Badlands National Park |
Among the iconic sites of South Dakota’s Black Hills region is the Badlands, a bizarre menagerie of spires and domes encased by striped, twisting canyon walls. The Badlands also is a treasure trove of fossils – reptile sea monsters, rhinoceroses, camels, three-toed horses, clams, ammonites and more.
Balanced Rock Trail
Arches National Park
Day hikers can take a short walk to an astounding 55-foot tall block on the Balanced Rock Trail at Arches National Park in eastern Utah. The trail leads to a dinosaur-era rock that looks like a ball atop a pedestal. The sandstone spire technically is known as a hoodoo.
Queens Garden
Bryce Canyon National Park
Fairyland really does exist – it’s smack dab in southcentral in Utah, where a maze of totem pole-like rock formations called hoodoos grace Bryce Canyon National Park. Hoodoos are unusual landforms in which a hard caprock slows the erosion of the softer mineral beneath it. The result is a variety of fantastical shapes.
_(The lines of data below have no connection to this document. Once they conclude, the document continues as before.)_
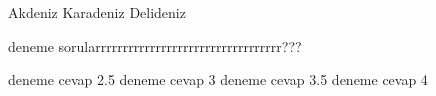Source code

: \documentclass[addpoints]{exam}
\begin{document}
\begin{questions}
\begin{checkboxes}
\choice Akdeniz
\choice Karadeniz
\choice Delideniz
\end{checkboxes}
\question deneme sorularrrrrrrrrrrrrrrrrrrrrrrrrrrrrrrrrr???
\begin{checkboxes}
\choice deneme cevap 2.5
\choice deneme cevap 3
\choice deneme cevap 3.5
\choice deneme cevap 4
\end{checkboxes}
\end{questions}
\end{document}
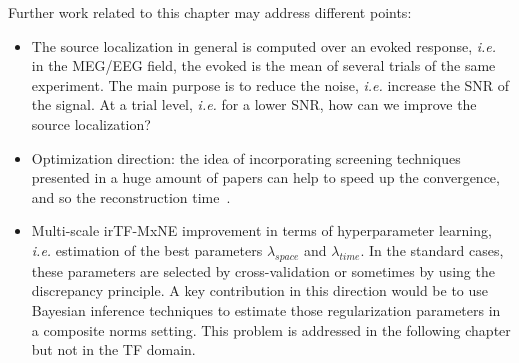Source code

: Further work related to this chapter may address different points:
\begin{itemize}
    \item The source localization in general is computed over an evoked response, \textit{i.e.} in the MEG/EEG field, the evoked is the mean of several trials of the same experiment. The main purpose is to reduce the noise, \textit{i.e.} increase the SNR of the signal. At a trial level, \textit{i.e.} for a lower SNR, how can we improve the source localization?

    \item Optimization direction: the idea of incorporating screening techniques presented in a huge amount of papers can help to speed up the convergence, and so the reconstruction time~\cite{massias2017safe,massiasgap,fercoq-etal:2015,Ndiaye_Fercoq_Gramfort_Salmon15,ndiaye2016gap,ndiaye2017efficient}.

    \item Multi-scale irTF-MxNE improvement in terms of hyperparameter learning, \textit{i.e.} estimation of the best parameters $\lambda_{space}$ and $\lambda_{time}$. In the standard cases, these parameters are selected by cross-validation or sometimes by using the discrepancy principle. A key contribution in this direction would be to use Bayesian inference techniques to estimate those regularization parameters in a composite norms setting. This problem is addressed in the following chapter but not in the TF domain.
\end{itemize}

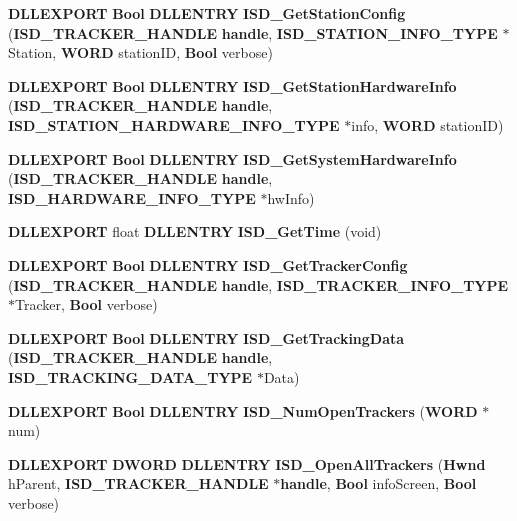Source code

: \begin{DoxyCompactItemize}
\item 
{\bf \-D\-L\-L\-E\-X\-P\-O\-R\-T} {\bf \-Bool} {\bf \-D\-L\-L\-E\-N\-T\-R\-Y} {\bf \-I\-S\-D\-\_\-\-Get\-Station\-Config} ({\bf \-I\-S\-D\-\_\-\-T\-R\-A\-C\-K\-E\-R\-\_\-\-H\-A\-N\-D\-L\-E} {\bf handle}, {\bf \-I\-S\-D\-\_\-\-S\-T\-A\-T\-I\-O\-N\-\_\-\-I\-N\-F\-O\-\_\-\-T\-Y\-P\-E} $\ast$\-Station, {\bf \-W\-O\-R\-D} station\-I\-D, {\bf \-Bool} verbose)
\item 
{\bf \-D\-L\-L\-E\-X\-P\-O\-R\-T} {\bf \-Bool} {\bf \-D\-L\-L\-E\-N\-T\-R\-Y} {\bf \-I\-S\-D\-\_\-\-Get\-Station\-Hardware\-Info} ({\bf \-I\-S\-D\-\_\-\-T\-R\-A\-C\-K\-E\-R\-\_\-\-H\-A\-N\-D\-L\-E} {\bf handle}, {\bf \-I\-S\-D\-\_\-\-S\-T\-A\-T\-I\-O\-N\-\_\-\-H\-A\-R\-D\-W\-A\-R\-E\-\_\-\-I\-N\-F\-O\-\_\-\-T\-Y\-P\-E} $\ast$info, {\bf \-W\-O\-R\-D} station\-I\-D)
\item 
{\bf \-D\-L\-L\-E\-X\-P\-O\-R\-T} {\bf \-Bool} {\bf \-D\-L\-L\-E\-N\-T\-R\-Y} {\bf \-I\-S\-D\-\_\-\-Get\-System\-Hardware\-Info} ({\bf \-I\-S\-D\-\_\-\-T\-R\-A\-C\-K\-E\-R\-\_\-\-H\-A\-N\-D\-L\-E} {\bf handle}, {\bf \-I\-S\-D\-\_\-\-H\-A\-R\-D\-W\-A\-R\-E\-\_\-\-I\-N\-F\-O\-\_\-\-T\-Y\-P\-E} $\ast$hw\-Info)
\item 
{\bf \-D\-L\-L\-E\-X\-P\-O\-R\-T} float {\bf \-D\-L\-L\-E\-N\-T\-R\-Y} {\bf \-I\-S\-D\-\_\-\-Get\-Time} (void)
\item 
{\bf \-D\-L\-L\-E\-X\-P\-O\-R\-T} {\bf \-Bool} {\bf \-D\-L\-L\-E\-N\-T\-R\-Y} {\bf \-I\-S\-D\-\_\-\-Get\-Tracker\-Config} ({\bf \-I\-S\-D\-\_\-\-T\-R\-A\-C\-K\-E\-R\-\_\-\-H\-A\-N\-D\-L\-E} {\bf handle}, {\bf \-I\-S\-D\-\_\-\-T\-R\-A\-C\-K\-E\-R\-\_\-\-I\-N\-F\-O\-\_\-\-T\-Y\-P\-E} $\ast$\-Tracker, {\bf \-Bool} verbose)
\item 
{\bf \-D\-L\-L\-E\-X\-P\-O\-R\-T} {\bf \-Bool} {\bf \-D\-L\-L\-E\-N\-T\-R\-Y} {\bf \-I\-S\-D\-\_\-\-Get\-Tracking\-Data} ({\bf \-I\-S\-D\-\_\-\-T\-R\-A\-C\-K\-E\-R\-\_\-\-H\-A\-N\-D\-L\-E} {\bf handle}, {\bf \-I\-S\-D\-\_\-\-T\-R\-A\-C\-K\-I\-N\-G\-\_\-\-D\-A\-T\-A\-\_\-\-T\-Y\-P\-E} $\ast$\-Data)
\item 
{\bf \-D\-L\-L\-E\-X\-P\-O\-R\-T} {\bf \-Bool} {\bf \-D\-L\-L\-E\-N\-T\-R\-Y} {\bf \-I\-S\-D\-\_\-\-Num\-Open\-Trackers} ({\bf \-W\-O\-R\-D} $\ast$num)
\item 
{\bf \-D\-L\-L\-E\-X\-P\-O\-R\-T} {\bf \-D\-W\-O\-R\-D} {\bf \-D\-L\-L\-E\-N\-T\-R\-Y} {\bf \-I\-S\-D\-\_\-\-Open\-All\-Trackers} ({\bf \-Hwnd} h\-Parent, {\bf \-I\-S\-D\-\_\-\-T\-R\-A\-C\-K\-E\-R\-\_\-\-H\-A\-N\-D\-L\-E} $\ast${\bf handle}, {\bf \-Bool} info\-Screen, {\bf \-Bool} verbose)
\item 

\end{DoxyCompactItemize}
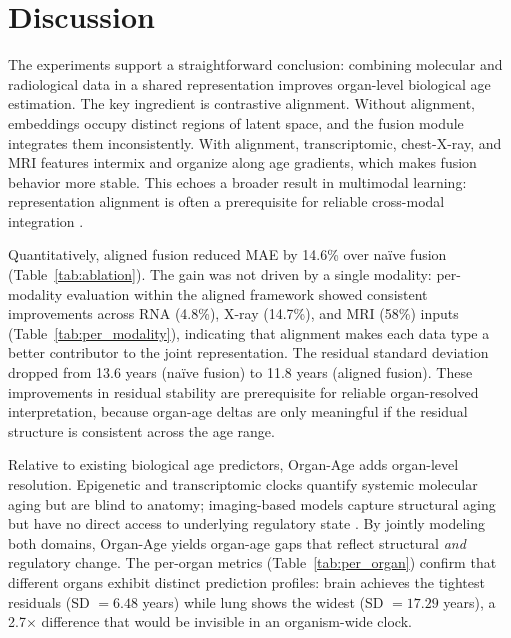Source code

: \documentclass[10pt,twocolumn]{article}
\begin{document}
\section{Discussion}

The experiments support a straightforward conclusion: combining molecular and radiological data
in a shared representation improves organ-level biological age estimation. The key ingredient is
contrastive alignment. Without alignment, embeddings occupy distinct regions of latent space, and
the fusion module integrates them inconsistently. With alignment, transcriptomic, chest-X-ray, and
MRI features intermix and organize along age gradients, which makes fusion behavior more stable.
This echoes a broader result in multimodal learning: representation alignment is often a
prerequisite for reliable cross-modal integration \cite{baltrusaitis2018survey}.

Quantitatively, aligned fusion reduced MAE by 14.6\% over na\"ive fusion
(Table~\ref{tab:ablation}). The gain was not driven by a single modality:
per-modality evaluation within the aligned framework showed consistent improvements across RNA
(4.8\%), X-ray (14.7\%), and MRI (58\%) inputs (Table~\ref{tab:per_modality}), indicating that
alignment makes each data type a better contributor to the joint representation. The residual
standard deviation dropped from 13.6 years (na\"ive fusion) to 11.8 years (aligned fusion).
These improvements in residual stability are prerequisite for reliable organ-resolved
interpretation, because organ-age deltas are only meaningful if the residual structure is
consistent across the age range.

Relative to existing biological age predictors, Organ-Age adds organ-level resolution. Epigenetic
and transcriptomic clocks quantify systemic molecular aging but are blind to anatomy; imaging-based
models capture structural aging but have no direct access to underlying regulatory state
\cite{putin2016deepaging}. By jointly modeling both domains, Organ-Age yields organ-age gaps that
reflect structural \emph{and} regulatory change. The per-organ metrics (Table~\ref{tab:per_organ})
confirm that different organs exhibit distinct prediction profiles: brain achieves the tightest
residuals (SD $= 6.48$ years) while lung shows the widest (SD $= 17.29$ years), a 2.7$\times$
difference that would be invisible in an organism-wide clock.
\end{document}
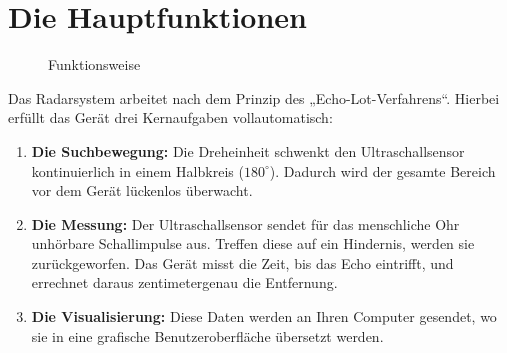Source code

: %
%

\chapter{Die Hauptfunktionen}

\begin{figure}[h]
	\centering
	
	\caption{Funktionsweise}
\end{figure}


Das Radarsystem arbeitet nach dem Prinzip des „Echo-Lot-Verfahrens“. Hierbei erfüllt das Gerät drei Kernaufgaben vollautomatisch:

\begin{enumerate}
	\item \textbf{Die Suchbewegung:} Die Dreheinheit schwenkt den Ultraschallsensor kontinuierlich in einem Halbkreis ($180^\circ$). Dadurch wird der gesamte Bereich vor dem Gerät lückenlos überwacht.
	\item \textbf{Die Messung:} Der Ultraschallsensor sendet für das menschliche Ohr unhörbare Schallimpulse aus. Treffen diese auf ein Hindernis, werden sie zurückgeworfen. Das Gerät misst die Zeit, bis das Echo eintrifft, und errechnet daraus zentimetergenau die Entfernung.
	\item \textbf{Die Visualisierung:} Diese Daten werden an Ihren Computer gesendet, wo sie in eine grafische Benutzeroberfläche übersetzt werden.
\end{enumerate}
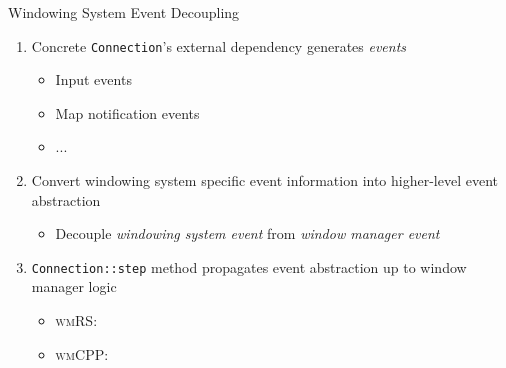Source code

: \begin{frame}[fragile]{Windowing System Event Decoupling \hfill {\footnotesize \currentname}}


    \begin{enumerate}

        \item Concrete \texttt{Connection}'s external dependency generates \textit{events}
            \begin{itemize}
                \item Input events
                \item Map notification events
                \item ...
            \end{itemize}

        \item Convert windowing system specific event information into higher-level event abstraction
            \begin{itemize}
                \item Decouple \textit{windowing system event} from \textit{window manager event}
            \end{itemize}

        \item \texttt{Connection::step} method propagates event abstraction up to window manager logic
            \begin{itemize}
                \item \textsc{wmRS}: 
                \item \textsc{wmCPP}: 
            \end{itemize}

    \end{enumerate}

    \vfill

\end{frame}

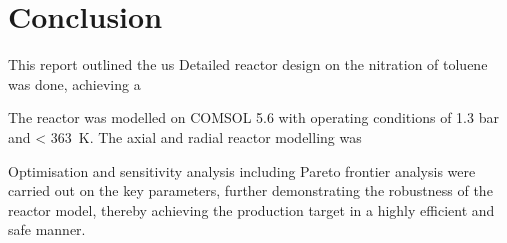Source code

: \section{Conclusion} \label{sec:conclusion}
This report outlined the us
Detailed reactor design on the nitration of toluene was done, achieving a 

The reactor was modelled on COMSOL 5.6 with operating conditions of 1.3 bar and \SI{< 363}{\K}.
The axial and radial reactor modelling was 

Optimisation and sensitivity analysis including Pareto frontier analysis were carried out on the key parameters, further demonstrating the robustness of the reactor model, thereby achieving the production target in a highly efficient and safe manner. 
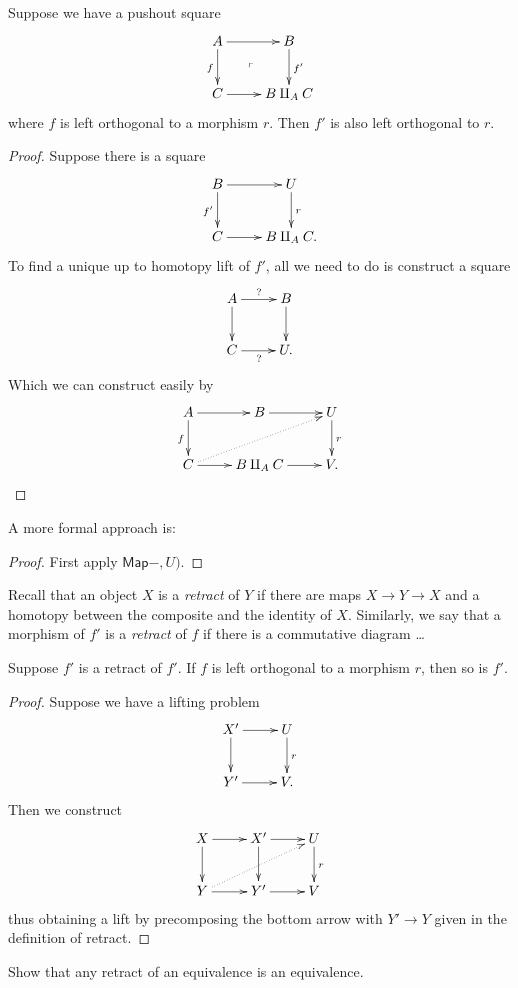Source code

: \begin{lemma}
\label{lemma-orthogonal-lemma2}
Suppose we have a pushout square
$$
\xymatrix{
A\ar[r]\ar[d]_f\ar@{}[dr]|-{\ulcorner}&
B\ar[d]^{f'}\\
C\ar[r]&B \amalg_A C
}
$$
where $f$ is left orthogonal to a morphism
$r$.
Then $f'$ is also left orthogonal to $r$.
\end{lemma}

\begin{proof}
Suppose there is a square
$$
\xymatrix{
B\ar[r]\ar[d]_{f'}&U\ar[d]^{r}\\
C\ar[r]&B \amalg_A C.
}
$$
To find a unique up to homotopy lift of $f'$,
all we need to do is construct a square
$$
\xymatrix{
A\ar[r]^?\ar[d]&B\ar[d]\\
C\ar[r]_?&U.
}
$$
Which we can construct easily by
$$
\xymatrix{
A \ar[d]_f\ar[r]& B\ar[r]& U\ar[d]^r\\
C\ar@{.>}[urr]\ar[r]&  B \amalg_A C \ar[r]&V.
}
$$
\end{proof}

A more formal approach is:

\begin{proof}
First apply $\mathsf{Map}-,U)$.
\end{proof}

\begin{definition}
\label{definition-retract}
Recall that an object $X$ is a {\it retract}
of $Y$
if there are maps $X \to Y \to X$ and
a homotopy between the composite and the
identity of $X$.
Similarly,
we say that a morphism of $f'$ is
a {\it retract} of $f$ if there is a
commutative diagram
…
\end{definition}

\begin{lemma}
\label{lemma-retract-orthogonality}
Suppose $f'$ is a retract of $f'$.
If $f$ is left orthogonal to a morphism
$r$, then so is $f'$.
\end{lemma}

\begin{proof}
Suppose we have a lifting problem
$$
\xymatrix{
X'\ar[r]\ar[d]&U\ar[d]^r\\
Y'\ar[r]&V.
}
$$
Then we construct
$$
\xymatrix{
X\ar[r]\ar[d]&X'\ar[r]\ar[d]&U\ar[d]^{r}\\
Y\ar[r]\ar@{.>}[urr]&Y'\ar[r]&V
}
$$
thus obtaining a lift by precomposing the
bottom arrow with $Y' \to Y$
given in the definition of retract.
\end{proof}

\begin{exercise}
\label{exercise-retra-equiv-equiv}
Show that any retract of an equivalence is an
equivalence.
\end{exercise}

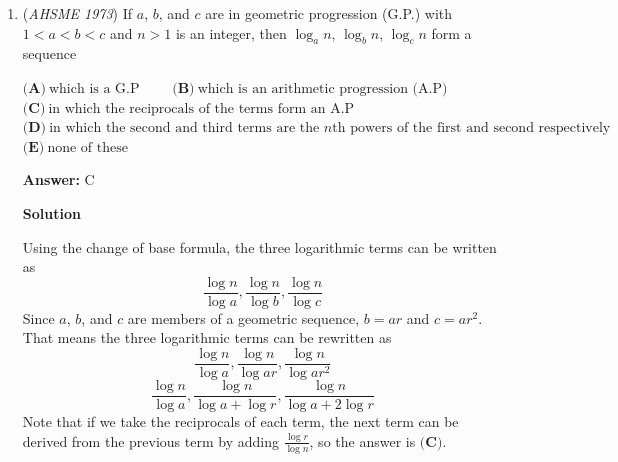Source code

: \begin{enumerate}
Let $t$ be the total number of time in hours that Car B took to drive the distance.  This means that for have the time Car B traveled $\frac{ut}{2}$ miles and for half the time Car B traveled $\frac{vt}{2}$ miles.  That means the total distance traveled is $\frac{ut+vt}{2}$ miles, so
 \[y = \frac{\frac{ut+vt}{2}}{t}\]
 \[y = \frac{u+v}{2}\]Because both cars traveled the same distance, for half the distance Car A took $\frac{ut+vt}{4u}$ hours and for half the distance Car A took $\frac{ut+vt}{4v}$ hours.  That means
 \[x = \frac{\frac{ut+vt}{2}}{\frac{ut+vt}{4u} + \frac{ut+vt}{4v}}\]
 \[x = \frac{2}{\frac{1}{u} + \frac{1}{v}}\]In order to compare $x$ and $y$, we need to compare the values that $x$ and $y$ are equal to.
 \[\frac{2}{\frac{1}{u} + \frac{1}{v}} \bigcirc \frac{u+v}{2}\]Since the denominators of both numbers are positive, cross-multiplying won’t change the comparison sign.
 \[4 \bigcirc 2 + \frac{u}{v} + \frac{v}{u}\]
 \[2 \bigcirc  \frac{u}{v} + \frac{v}{u}\]Because $uv$ is positive, the comparison sign does not need to be changed either.
 \[2uv \bigcirc u^2 + v^2\]
 \[0 \bigcirc (u-v)^2\]By the \href{https://artofproblemsolving.com/wiki/index.php?title=Trivial\_Inequality}{Trivial Inequality}, $0 \le (u-v)^2$.  All of the steps are reversible, so $\boxed{\textbf{(A)}\ x \leq y}$.  This can be confirmed by testing values of $u$ and $v$.

 


	\item (\textit{AHSME 1973}) If $a$, $b$, and $c$ are in geometric progression (G.P.) with $1 < a < b < c$ and $n>1$ is an integer, then $\log_an$, $\log_bn$, $\log_cn$ form a sequence 


 $\textbf{(A)}\ \text{which is a G.P} \qquad$
$\textbf{(B)}\ \text{which is an arithmetic progression (A.P)} \qquad$
$\textbf{(C)}\ \text{in which the reciprocals of the terms form an A.P} \qquad$
$\textbf{(D)}\ \text{in which the second and third terms are the }n\text{th powers of the first and second respectively} \qquad$
$\textbf{(E)}\ \text{none of these}$

 \textbf{Answer: }C



\textbf{Solution}

Using the change of base formula, the three logarithmic terms can be written as
 \[\frac{\log n}{\log a},  \frac{\log n}{\log b}, \frac{\log n}{\log c}\]Since $a$, $b$, and $c$ are members of a geometric sequence, $b = ar$ and $c = ar^2$.  That means the three logarithmic terms can be rewritten as
 \[\frac{\log n}{\log a},  \frac{\log n}{\log ar}, \frac{\log n}{\log ar^2}\]
 \[\frac{\log n}{\log a},  \frac{\log n}{\log a + \log r}, \frac{\log n}{\log a + 2 \log r}\]Note that if we take the reciprocals of each term, the next term can be derived from the previous term by adding $\frac{\log r}{\log n}$, so the answer is $\boxed{\textbf{(C)}}$.


\end{enumerate}
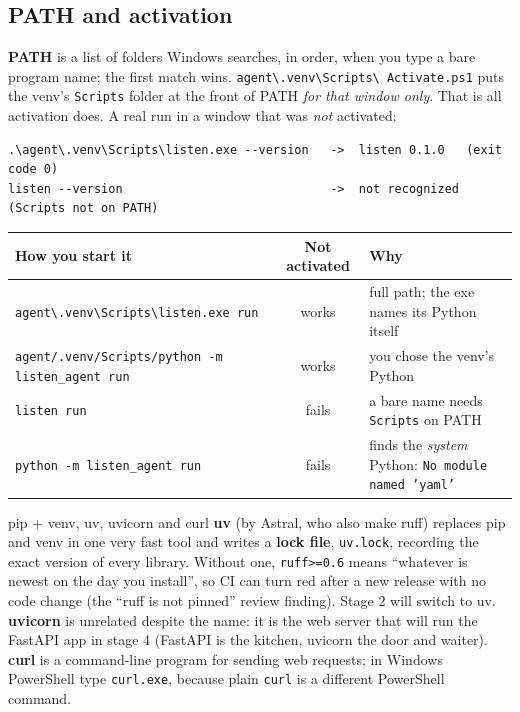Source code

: \documentclass[11pt,a4paper]{article}
\begin{document}
\subsection{PATH and activation}
\textbf{PATH} is a list of folders Windows searches, in order, when you type a bare program name;
the first match wins. \texttt{agent\textbackslash .venv\textbackslash Scripts\textbackslash
Activate.ps1} puts the venv's \texttt{Scripts} folder at the front of PATH \emph{for that window
only}. That is all activation does. A real run in a window that was \emph{not} activated:
\begin{lstlisting}
.\agent\.venv\Scripts\listen.exe --version   ->  listen 0.1.0   (exit code 0)
listen --version                             ->  not recognized (Scripts not on PATH)
\end{lstlisting}
\begin{center}
\begin{tabularx}{\textwidth}{l c X}
\toprule
\textbf{How you start it} & \textbf{Not activated} & \textbf{Why} \\
\midrule
\texttt{agent\textbackslash .venv\textbackslash Scripts\textbackslash listen.exe run} & works & full path; the exe names its Python itself \\
\texttt{agent/.venv/Scripts/python -m listen\_agent run} & works & you chose the venv's Python \\
\texttt{listen run} & fails & a bare name needs \texttt{Scripts} on PATH \\
\texttt{python -m listen\_agent run} & fails & finds the \emph{system} Python: \texttt{No module named 'yaml'} \\
\bottomrule
\end{tabularx}
\end{center}

\begin{concept}{pip + venv, uv, uvicorn and curl}
\textbf{uv} (by Astral, who also make ruff) replaces pip and venv in one very fast tool and writes
a \textbf{lock file}, \texttt{uv.lock}, recording the exact version of every library. Without one,
\texttt{ruff>=0.6} means ``whatever is newest on the day you install'', so CI can turn red after a
new release with no code change (the ``ruff is not pinned'' review finding). Stage 2 will switch
to uv. \textbf{uvicorn} is unrelated despite the name: it is the web server that will run the
FastAPI app in stage 4 (FastAPI is the kitchen, uvicorn the door and waiter).
\textbf{curl} is a command-line program for sending web requests; in Windows PowerShell type
\texttt{curl.exe}, because plain \texttt{curl} is a different PowerShell command.
\end{concept}
\end{document}

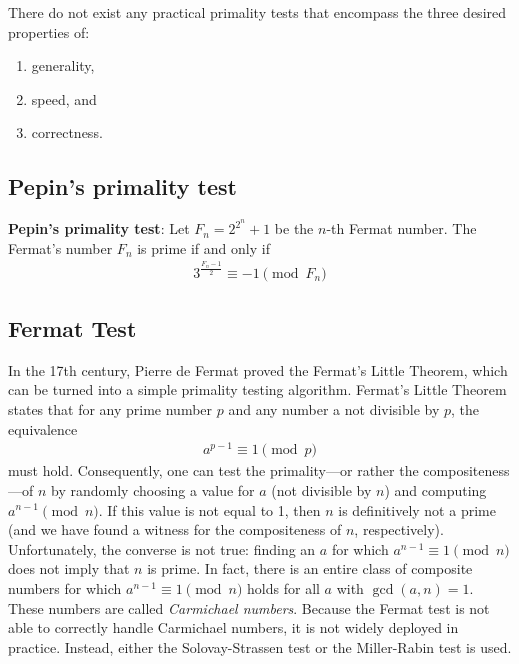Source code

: \documentclass[a4paper, 12pt]{book} %
\begin{document}

There do not exist any practical primality tests that encompass the three
desired properties of: 
\begin{enumerate}
    \item generality,
    \item speed, and 
    \item correctness.
\end{enumerate}


\subsection{Pepin's primality test}

{\bf Pepin's primality test}: Let $F_n = 2^{2^n} + 1$ be the $n$-th Fermat number. The Fermat's number $F_n$ is prime if and only if 
\begin{align}
3^{\frac{F_n - 1}{2}} \equiv - 1 \pmod{F_n}    
\end{align}


\subsection{Fermat Test}

In the 17th century, Pierre de Fermat proved the Fermat's Little Theorem, which can be turned into a simple primality testing algorithm.
Fermat's Little Theorem states that for any prime number $p$ and any number a not
divisible by $p$, the equivalence 
    \begin{align}
        a^{p-1} \equiv 1 \pmod{p}
    \end{align}
must hold. Consequently, one can test the primality---or rather the compositeness---of $n$ by randomly choosing a value for $a$ (not divisible by $n$) and computing $a^{n-1} \pmod{n}$. If this value is not equal to 1, then $n$ is definitively not a prime (and we have found a witness for the compositeness of $n$, respectively). Unfortunately, the converse is not true: finding an $a$ for which $a^{n-1} \equiv 1 \pmod{n}$ does not imply that $n$ is prime. In fact, there is an entire class of composite numbers for which $a^{n-1} \equiv 1 \pmod{n}$ holds for all $a$ with $\gcd(a, n) = 1$. These numbers are called \emph{Carmichael numbers}. Because the Fermat test is not able to correctly handle Carmichael numbers, it is not widely deployed in practice. Instead, either the Solovay-Strassen test or the Miller-Rabin test is used.
\end{document}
Children will delight in the chimerical scenery encircling Bryce Canyon’s Queens Garden.
Devils Postpile Trail
Devils Postpile National Monument
A massive collection of nearly perfect hexagonal columns of rock await day hikers on the Devils Postpile Trail in California. The trail is an easy 0.9-mile round trip hike in Devils Postpile National Monument southeast of Yosemite National Park. The national monument protects the Devils Postpile formation – which this trails heads to the top of – and the 101-foot Rainbow Falls.